# The Preacher's Gifts



## Nick (Apr 23, 2002)

A well-liked preacher is explaining to his flock that he must move on to a larger congregation that will pay him more.

A hush comes over the congregation --- no one wanted him to leave. Joe Smith, who owns several car dealerships in the city, stands up and proclaims, 'If the Preacher stays, I will provide him with a new Cadillac every year, and his wife with a Honda mini-van to transport their children!' The congregation sighs in relief, and applauds.

Sam Brown, a successful entrepreneur and investor, stands and says, 'If the Preacher will stay on here, I'll personally double his salary, and also establish a foundation to guarantee the college education of all his children!' More sighs and more applause.

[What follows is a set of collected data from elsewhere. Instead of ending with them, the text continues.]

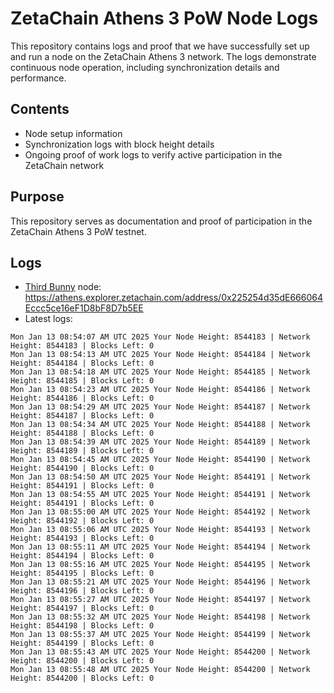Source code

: # ZetaChain Athens 3 PoW Node Logs
This repository contains logs and proof that we have successfully set up and run a node on the ZetaChain Athens 3 network. The logs demonstrate continuous node operation, including synchronization details and performance.

## Contents
- Node setup information
- Synchronization logs with block height details
- Ongoing proof of work logs to verify active participation in the ZetaChain network

## Purpose
This repository serves as documentation and proof of participation in the ZetaChain Athens 3 PoW testnet.

## Logs

- [Third Bunny](https://thirdbunny.xyz/) node: https://athens.explorer.zetachain.com/address/0x225254d35dE666064Eccc5ce16eF1D8bF8D7b5EE
- Latest logs:
```
Mon Jan 13 08:54:07 AM UTC 2025 Your Node Height: 8544183 | Network Height: 8544183 | Blocks Left: 0
Mon Jan 13 08:54:13 AM UTC 2025 Your Node Height: 8544184 | Network Height: 8544184 | Blocks Left: 0
Mon Jan 13 08:54:18 AM UTC 2025 Your Node Height: 8544185 | Network Height: 8544185 | Blocks Left: 0
Mon Jan 13 08:54:23 AM UTC 2025 Your Node Height: 8544186 | Network Height: 8544186 | Blocks Left: 0
Mon Jan 13 08:54:29 AM UTC 2025 Your Node Height: 8544187 | Network Height: 8544187 | Blocks Left: 0
Mon Jan 13 08:54:34 AM UTC 2025 Your Node Height: 8544188 | Network Height: 8544188 | Blocks Left: 0
Mon Jan 13 08:54:39 AM UTC 2025 Your Node Height: 8544189 | Network Height: 8544189 | Blocks Left: 0
Mon Jan 13 08:54:45 AM UTC 2025 Your Node Height: 8544190 | Network Height: 8544190 | Blocks Left: 0
Mon Jan 13 08:54:50 AM UTC 2025 Your Node Height: 8544191 | Network Height: 8544191 | Blocks Left: 0
Mon Jan 13 08:54:55 AM UTC 2025 Your Node Height: 8544191 | Network Height: 8544191 | Blocks Left: 0
Mon Jan 13 08:55:00 AM UTC 2025 Your Node Height: 8544192 | Network Height: 8544192 | Blocks Left: 0
Mon Jan 13 08:55:06 AM UTC 2025 Your Node Height: 8544193 | Network Height: 8544193 | Blocks Left: 0
Mon Jan 13 08:55:11 AM UTC 2025 Your Node Height: 8544194 | Network Height: 8544194 | Blocks Left: 0
Mon Jan 13 08:55:16 AM UTC 2025 Your Node Height: 8544195 | Network Height: 8544195 | Blocks Left: 0
Mon Jan 13 08:55:21 AM UTC 2025 Your Node Height: 8544196 | Network Height: 8544196 | Blocks Left: 0
Mon Jan 13 08:55:27 AM UTC 2025 Your Node Height: 8544197 | Network Height: 8544197 | Blocks Left: 0
Mon Jan 13 08:55:32 AM UTC 2025 Your Node Height: 8544198 | Network Height: 8544198 | Blocks Left: 0
Mon Jan 13 08:55:37 AM UTC 2025 Your Node Height: 8544199 | Network Height: 8544199 | Blocks Left: 0
Mon Jan 13 08:55:43 AM UTC 2025 Your Node Height: 8544200 | Network Height: 8544200 | Blocks Left: 0
Mon Jan 13 08:55:48 AM UTC 2025 Your Node Height: 8544200 | Network Height: 8544200 | Blocks Left: 0
```
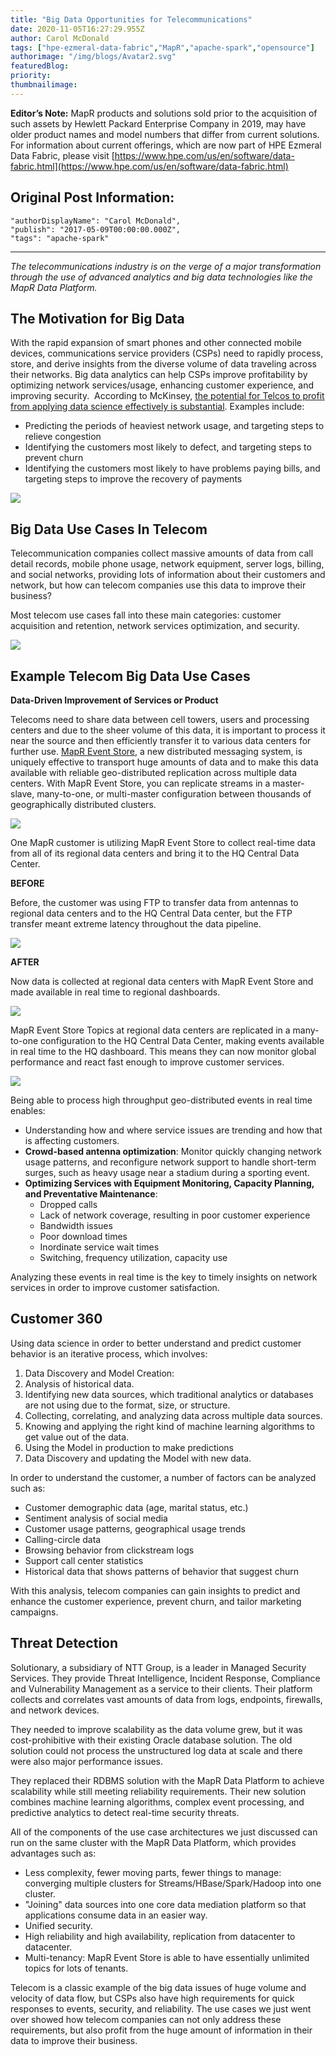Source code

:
 ```yaml
---
title: "Big Data Opportunities for Telecommunications"
date: 2020-11-05T16:27:29.955Z
author: Carol McDonald 
tags: ["hpe-ezmeral-data-fabric","MapR","apache-spark","opensource"]
authorimage: "/img/blogs/Avatar2.svg"
featuredBlog:
priority:
thumbnailimage:
---
```

**Editor’s Note:** MapR products and solutions sold prior to the acquisition of such assets by Hewlett Packard Enterprise Company in 2019, may have older product names and model numbers that differ from current solutions. For information about current offerings, which are now part of HPE Ezmeral Data Fabric, please visit [https://www.hpe.com/us/en/software/data-fabric.html](https://www.hpe.com/us/en/software/data-fabric.html)

## Original Post Information:

```
"authorDisplayName": "Carol McDonald",
"publish": "2017-05-09T00:00:00.000Z",
"tags": "apache-spark"
```
---

*The telecommunications industry is on the verge of a major transformation through the use of advanced analytics and big data technologies like the MapR Data Platform.*

## **The Motivation for Big Data**

With the rapid expansion of smart phones and other connected mobile devices, communications service providers (CSPs) need to rapidly process, store, and derive insights from the diverse volume of data traveling across their networks. Big data analytics can help CSPs improve profitability by optimizing network services/usage, enhancing customer experience, and improving security.  According to McKinsey, <a target="_blank" href="http://www.mckinsey.com/industries/telecommunications/our-insights/telcos-the-untapped-promise-of-big-data">the potential for Telcos to profit from applying data science effectively is substantial</a>. Examples include:

*   Predicting the periods of heaviest network usage, and targeting steps to relieve congestion
*   Identifying the customers most likely to defect, and targeting steps to prevent churn
*   Identifying the customers most likely to have problems paying bills, and targeting steps to improve the recovery of payments

![](https://hpe-developer-portal.s3.amazonaws.com/uploads/media/2020/11/0-1605076495751.png)

## **Big Data Use Cases In Telecom**

Telecommunication companies collect massive amounts of data from call detail records, mobile phone usage, network equipment, server logs, billing, and social networks, providing lots of information about their customers and network, but how can telecom companies use this data to improve their business?

Most telecom use cases fall into these main categories: customer acquisition and retention, network services optimization, and security.

![](https://hpe-developer-portal.s3.amazonaws.com/uploads/media/2020/11/1-1605076513981.png)

## **Example Telecom Big Data Use Cases**

**Data-Driven Improvement of Services or Product**

Telecoms need to share data between cell towers, users and processing centers and due to the sheer volume of this data, it is important to process it near the source and then efficiently transfer it to various data centers for further use. <u>MapR Event Store</u>, a new distributed messaging system, is uniquely effective to transport huge amounts of data and to make this data available with reliable geo-distributed replication across multiple data centers. With MapR Event Store, you can replicate streams in a master-slave, many-to-one, or multi-master configuration between thousands of geographically distributed clusters.

![](https://hpe-developer-portal.s3.amazonaws.com/uploads/media/2020/11/2-1605076542289.png)

One MapR customer is utilizing MapR Event Store to collect real-time data from all of its regional data centers and bring it to the HQ Central Data Center.

**BEFORE**

Before, the customer was using FTP to transfer data from antennas to regional data centers and to the HQ Central Data center, but the FTP transfer meant extreme latency throughout the data pipeline.

![](https://hpe-developer-portal.s3.amazonaws.com/uploads/media/2020/11/3-1605076561221.png)

**AFTER**

Now data is collected at regional data centers with MapR Event Store and made available in real time to regional dashboards.

![](https://hpe-developer-portal.s3.amazonaws.com/uploads/media/2020/11/4-1605076603434.png)

MapR Event Store Topics at regional data centers are replicated in a many-to-one configuration to the HQ Central Data Center, making events available in real time to the HQ dashboard. This means they can now monitor global performance and react fast enough to improve customer services.

![](https://hpe-developer-portal.s3.amazonaws.com/uploads/media/2020/11/5-1-1605076623532.png)

Being able to process high throughput geo-distributed events in real time enables:

*   Understanding how and where service issues are trending and how that is affecting customers.
*   **Crowd-based antenna optimization**: Monitor quickly changing network usage patterns, and reconfigure network support to handle short-term surges, such as heavy usage near a stadium during a sporting event.
*   **Optimizing Services with Equipment Monitoring, Capacity Planning, and Preventative Maintenance**:
    *   Dropped calls
    *   Lack of network coverage, resulting in poor customer experience
    *   Bandwidth issues
    *   Poor download times
    *   Inordinate service wait times
    *   Switching, frequency utilization, capacity use

Analyzing these events in real time is the key to timely insights on network services in order to improve customer satisfaction.

## **Customer 360**

Using data science in order to better understand and predict customer behavior is an iterative process, which involves:

1. Data Discovery and Model Creation:
2. Analysis of historical data.
3. Identifying new data sources, which traditional analytics or databases are not using due to the format, size, or structure.
4. Collecting, correlating, and analyzing data across multiple data sources.
5. Knowing and applying the right kind of machine learning algorithms to get value out of the data.
6. Using the Model in production to make predictions
7. Data Discovery and updating the Model with new data.

In order to understand the customer, a number of factors can be analyzed such as:

*   Customer demographic data (age, marital status, etc.)
*   Sentiment analysis of social media
*   Customer usage patterns, geographical usage trends
*   Calling-circle data
*   Browsing behavior from clickstream logs
*   Support call center statistics
*   Historical data that shows patterns of behavior that suggest churn

With this analysis, telecom companies can gain insights to predict and enhance the customer experience, prevent churn, and tailor marketing campaigns.

## **Threat Detection**

Solutionary, a subsidiary of NTT Group, is a leader in Managed Security Services. They provide Threat Intelligence, Incident Response, Compliance and Vulnerability Management as a service to their clients. Their platform collects and correlates vast amounts of data from logs, endpoints, firewalls, and network devices.

They needed to improve scalability as the data volume grew, but it was cost-prohibitive with their existing Oracle database solution. The old solution could not process the unstructured log data at scale and there were also major performance issues.

They replaced their RDBMS solution with the MapR Data Platform to achieve scalability while still meeting reliability requirements. Their new solution combines machine learning algorithms, complex event processing, and predictive analytics to detect real-time security threats.

All of the components of the use case architectures we just discussed can run on the same cluster with the MapR Data Platform, which provides advantages such as:

*   Less complexity, fewer moving parts, fewer things to manage: converging multiple clusters for Streams/HBase/Spark/Hadoop into one cluster.
*   "Joining" data sources into one core data mediation platform so that applications consume data in an easier way.
*   Unified security.
*   High reliability and high availability, replication from datacenter to datacenter.
*   Multi-tenancy: MapR Event Store is able to have essentially unlimited topics for lots of tenants.

Telecom is a classic example of the big data issues of huge volume and velocity of data flow, but CSPs also have high requirements for quick responses to events, security, and reliability. The use cases we just went over showed how telecom companies can not only address these requirements, but also profit from the huge amount of information in their data to improve their business.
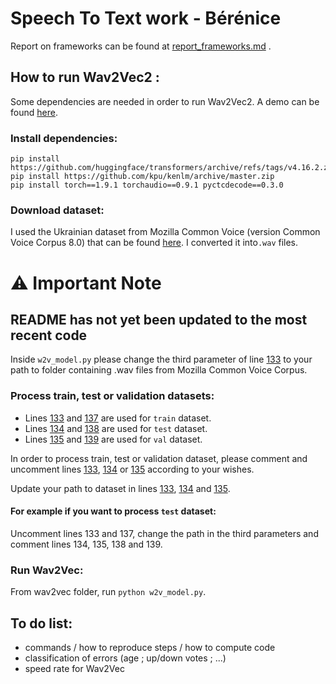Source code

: # Speech To Text work - Bérénice

Report on frameworks can be found at [report_frameworks.md](https://github.com/polloniuss/ASR-MT-project/blob/main/report_frameworks.md) .

## How to run Wav2Vec2 :
Some dependencies are needed in order to run Wav2Vec2. A demo can be found [here](https://github.com/egorsmkv/wav2vec2-uk-demo).

### Install dependencies:
```
pip install https://github.com/huggingface/transformers/archive/refs/tags/v4.16.2.zip
pip install https://github.com/kpu/kenlm/archive/master.zip
pip install torch==1.9.1 torchaudio==0.9.1 pyctcdecode==0.3.0
```

### Download dataset:
I used the Ukrainian dataset from Mozilla Common Voice (version Common Voice Corpus 8.0) that can be found [here]( https://commonvoice.mozilla.org/en/datasets). I converted it into`.wav` files.

# ⚠️ Important Note

## README has not yet been updated to the most recent code

Inside `w2v_model.py` please change the third parameter of line [133](https://github.com/polloniuss/ASR-MT-project/blob/dc672f024b8fdcf36e7ab056e00c91f200b09973/wav2vec/previous_code/w2v_model.py#L133) to your path to folder containing .wav files from Mozilla Common Voice Corpus.

### Process train, test or validation datasets:

- Lines [133](https://github.com/polloniuss/ASR-MT-project/blob/dc672f024b8fdcf36e7ab056e00c91f200b09973/wav2vec/previous_code/w2v_model.py#L133) and [137](https://github.com/polloniuss/ASR-MT-project/blob/dc672f024b8fdcf36e7ab056e00c91f200b09973/wav2vec/previous_code/w2v_model.py#L137) are used for `train` dataset.
- Lines [134](https://github.com/polloniuss/ASR-MT-project/blob/dc672f024b8fdcf36e7ab056e00c91f200b09973/wav2vec/previous_code/w2v_model.py#L134) and [138](https://github.com/polloniuss/ASR-MT-project/blob/dc672f024b8fdcf36e7ab056e00c91f200b09973/wav2vec/previous_code/w2v_model.py#L138) are used for `test` dataset.
- Lines [135](https://github.com/polloniuss/ASR-MT-project/blob/dc672f024b8fdcf36e7ab056e00c91f200b09973/wav2vec/previous_code/w2v_model.py#L135) and [139](https://github.com/polloniuss/ASR-MT-project/blob/dc672f024b8fdcf36e7ab056e00c91f200b09973/wav2vec/previous_code/w2v_model.py#L139) are used for `val` dataset.


In order to process train, test or validation dataset, please comment and uncomment lines [133](https://github.com/polloniuss/ASR-MT-project/blob/dc672f024b8fdcf36e7ab056e00c91f200b09973/wav2vec/previous_code/w2v_model.py#L133), [134](https://github.com/polloniuss/ASR-MT-project/blob/dc672f024b8fdcf36e7ab056e00c91f200b09973/wav2vec/previous_code/w2v_model.py#L135) or [135](https://github.com/polloniuss/ASR-MT-project/blob/dc672f024b8fdcf36e7ab056e00c91f200b09973/wav2vec/previous_code/w2v_model.py#L135) according to your wishes.

Update your path to dataset in lines [133](https://github.com/polloniuss/ASR-MT-project/blob/dc672f024b8fdcf36e7ab056e00c91f200b09973/wav2vec/previous_code/w2v_model.py#L133), [134](https://github.com/polloniuss/ASR-MT-project/blob/dc672f024b8fdcf36e7ab056e00c91f200b09973/wav2vec/previous_code/w2v_model.py#L134) and [135](https://github.com/polloniuss/ASR-MT-project/blob/dc672f024b8fdcf36e7ab056e00c91f200b09973/wav2vec/previous_code/w2v_model.py#L135).


#### For example if you want to process `test` dataset:

Uncomment lines 133 and 137, change the path in the third parameters and comment lines 134, 135, 138 and 139.

### Run Wav2Vec:
From wav2vec folder, run `python w2v_model.py`.


## To do list:
- commands / how to reproduce steps / how to compute code
- classification of errors (age ; up/down votes ; ...)
- speed rate for Wav2Vec
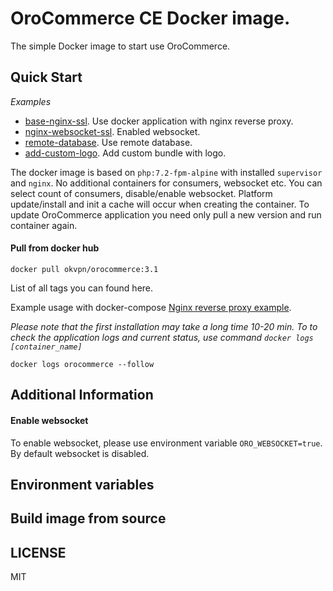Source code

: # OroCommerce CE Docker image.

The simple Docker image to start use OroCommerce.

## Quick Start

*Examples*

* [base-nginx-ssl](examples/01-basic-nginx-ssl). Use docker application with nginx reverse proxy.
* [nginx-websocket-ssl](examples/02-nginx-websocket-ssl). Enabled websocket.
* [remote-database](examples/03-remote-database). Use remote database.
* [add-custom-logo](examples/04-add-custom-logo). Add custom bundle with logo.

The docker image is based on `php:7.2-fpm-alpine` with installed `supervisor` and `nginx`.
No additional containers for consumers, websocket etc. You can select count of consumers,
disable/enable websocket. Platform update/install and init a cache will occur when creating the container.
To update OroCommerce application you need only pull a new version and run container again.

#### Pull from docker hub

```
docker pull okvpn/orocommerce:3.1
```

List of all tags you can found here.

Example usage with docker-compose [Nginx reverse proxy example](examples/01-basic-nginx-ssl).

*Please note that the first installation may take a long time 10-20 min. 
To to check the application logs and current status, 
use command `docker logs [container_name]`*

```
docker logs orocommerce --follow
```

## Additional Information

#### Enable websocket

To enable websocket, please use environment variable `ORO_WEBSOCKET=true`. By default websocket is disabled.

## Environment variables 

## Build image from source

## LICENSE

MIT
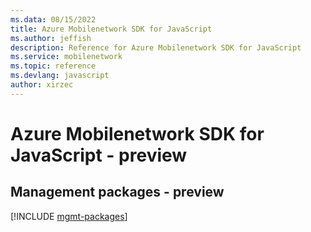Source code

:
 ```yaml
---
ms.data: 08/15/2022
title: Azure Mobilenetwork SDK for JavaScript
ms.author: jeffish
description: Reference for Azure Mobilenetwork SDK for JavaScript
ms.service: mobilenetwork
ms.topic: reference
ms.devlang: javascript
author: xirzec
---
```

# Azure Mobilenetwork SDK for JavaScript - preview

## Management packages - preview
[!INCLUDE [mgmt-packages](mobilenetwork-mgmt-index.md)]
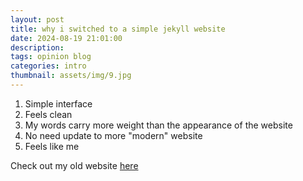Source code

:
 ```yaml
---
layout: post
title: why i switched to a simple jekyll website 
date: 2024-08-19 21:01:00
description: 
tags: opinion blog 
categories: intro
thumbnail: assets/img/9.jpg
---
```


1. Simple interface
2. Feels clean
3. My words carry more weight than the appearance of the website
4. No need update to more "modern" website
5. Feels like me

Check out my old website [here](https://suchitahadimani.xyz)

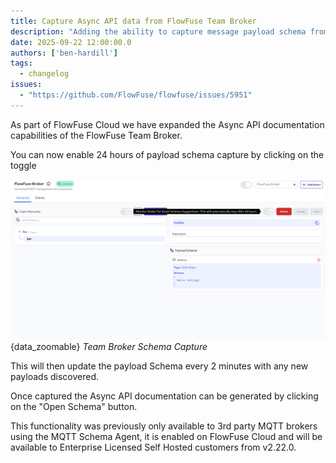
 ```yaml
---
title: Capture Async API data from FlowFuse Team Broker
description: "Adding the ability to capture message payload schema from topics published on the FlowFuse Team Broker"
date: 2025-09-22 12:00:00.0
authors: ['ben-hardill']
tags:
  - changelog
issues:
  - "https://github.com/FlowFuse/flowfuse/issues/5951"
---
```


As part of FlowFuse Cloud we have expanded the Async API documentation capabilities of the FlowFuse Team Broker.

You can now enable 24 hours of payload schema capture by clicking on the toggle

![](./images/team-broker-schema.png){data_zoomable}
_Team Broker Schema Capture_

This will then update the payload Schema every 2 minutes with any new payloads discovered.

Once captured the Async API documentation can be generated by clicking on the "Open Schema" button.

This functionality was previously only available to 3rd party MQTT brokers using the MQTT Schema Agent, it is enabled on FlowFuse Cloud and will be available to Enterprise Licensed Self Hosted customers from v2.22.0.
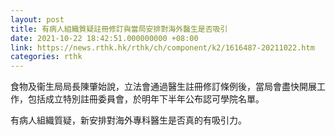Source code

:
 ```yaml
---
layout: post
title: 有病人組織質疑註冊修訂與當局安排對海外醫生是否吸引
date: 2021-10-22 18:42:51.000000000 +08:00
link: https://news.rthk.hk/rthk/ch/component/k2/1616487-20211022.htm
categories: rthk
---
```


食物及衞生局局長陳肇始說，立法會通過醫生註冊修訂條例後，當局會盡快開展工作，包括成立特別註冊委員會，於明年下半年公布認可學院名單。

有病人組織質疑，新安排對海外專科醫生是否真的有吸引力。
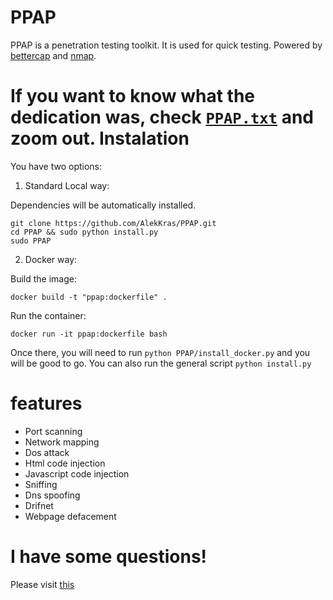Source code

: PPAP
=

PPAP is a penetration testing toolkit. It is used for quick testing.
Powered by <a href="https://www.bettercap.org"> bettercap</a> and <a href="https://nmap.org/"> nmap</a>.

If you want to know what the dedication was, check [`PPAP.txt`](https://raw.githubusercontent.com/AlekKras/PPAP/master/PPAP.txt) and zoom out.
Instalation
=

You have two options: 
1) Standard Local way:

Dependencies will be automatically installed.

```
git clone https://github.com/AlekKras/PPAP.git
cd PPAP && sudo python install.py
sudo PPAP
```
2) Docker way:

Build the image:

`docker build -t "ppap:dockerfile" .`

Run the container:

`docker run -it ppap:dockerfile bash`

Once there, you will need to run `python PPAP/install_docker.py` and you will be good to go. You can also run the general script `python install.py`

features 
=
- Port scanning
- Network mapping
- Dos attack
- Html code injection
- Javascript code injection
- Sniffing
- Dns spoofing
- Drifnet
- Webpage defacement

I have some questions!
=

Please visit [this](https://github.com/AlekKras/PPAP/issues)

Sadie Jones, age 88, stands and announces with a smile, 'If the Preacher stays, I will give him sex!'

There is a stunned silence. The preacher, blushing uncomfortably behind the pulpit, asks, 'Sister Jones, whatever possessed you to say that?'

Sadie's 90-year-old husband, Jake is now trying to hide, holding his forehead with the palm of his hand, and shaking his head from side to side, while his wife replies, 'Well, Preacher, I just asked my husband how we could help, and he said,... 'Screw him!'

Isn't senility wonderful? Lord, keep your arm around my shoulder and your hand over my mouth.


----------



## fluffybear (Jun 19, 2004)

This one has been posted a couple of times but always worth a chuckle


----------